IL SE FORME DANS LA PENSÉE UNE TRINITÉ DE LA MÉMOIRE, DE LA VISION INTÉRIEURE ET DE LA VOLONTÉ QUI LES UNIT.
- Mais l’âme raisonnable se dégrade en vivant selon la trinité de l’homme extérieur, c’est-à-dire quand elle applique aux choses du dehors qui forment le sens corporel, non une volonté droite qui les- ramène à un but utile, mais une passion honteuse qui l’attache à un objet. Car même en l’absence de l’objet sensible, il en reste dans la mémoire une ressemblance où la volonté fixe de nouveau son regard pour en prendre la forme intérieurement, comme le sens extérieur la prenait en présence de l’objet lui-même. C’est ainsi que la trinité se forme de la mémoire, de la vision intérieure, et de la volonté qui les unit. Et c’est de la réunion de ces trois choses en une, que la pensée a pris son nom, cogitatio a coactu. Mais dès lors elles ne sont plus de substance différente.
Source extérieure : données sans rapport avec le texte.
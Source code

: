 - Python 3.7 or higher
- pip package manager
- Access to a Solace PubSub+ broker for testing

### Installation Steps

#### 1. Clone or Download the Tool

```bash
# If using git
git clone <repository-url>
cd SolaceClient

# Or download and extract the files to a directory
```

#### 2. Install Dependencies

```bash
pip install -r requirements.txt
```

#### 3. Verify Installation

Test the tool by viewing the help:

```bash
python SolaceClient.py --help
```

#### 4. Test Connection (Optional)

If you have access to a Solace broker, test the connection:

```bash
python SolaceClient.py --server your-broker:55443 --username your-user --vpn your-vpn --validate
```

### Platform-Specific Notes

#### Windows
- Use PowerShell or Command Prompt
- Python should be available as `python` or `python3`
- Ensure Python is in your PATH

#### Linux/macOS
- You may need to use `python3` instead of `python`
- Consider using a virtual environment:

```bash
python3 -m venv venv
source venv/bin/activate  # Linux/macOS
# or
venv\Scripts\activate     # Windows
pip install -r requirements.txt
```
En effet, là il n’y a plus de corps sensible différent de la nature animée, ni sens du corps informé pour produire la vision, ni volonté agissant pour appliquer le sens à informer sur l’objet sensible et l’y fixer ensuite; mais à la place de cette espèce de corps qui était senti extérieurement, succède la mémoire qui conserve l’image dont l’âme s’est pénétrée par l’entremise du sens corporel; et au lieu de cette vision qui avait lieu au dehors quand le sens était informé par le corps extérieur, il reste dedans une vision semblable, alors que la vue de l’âme se forme sur le souvenir de la mémoire et qu’elle pense à des corps absents. Et de même que la volonté appliquait au dehors le sens à informer sur le corps présent et les unissait, ainsi elle tourne le regard de l’âme vers la mémoire pour qu’il se forme d’après ce que celle-ci a retenu, et qu’ainsi une vision semblable se reproduise dans la pensée.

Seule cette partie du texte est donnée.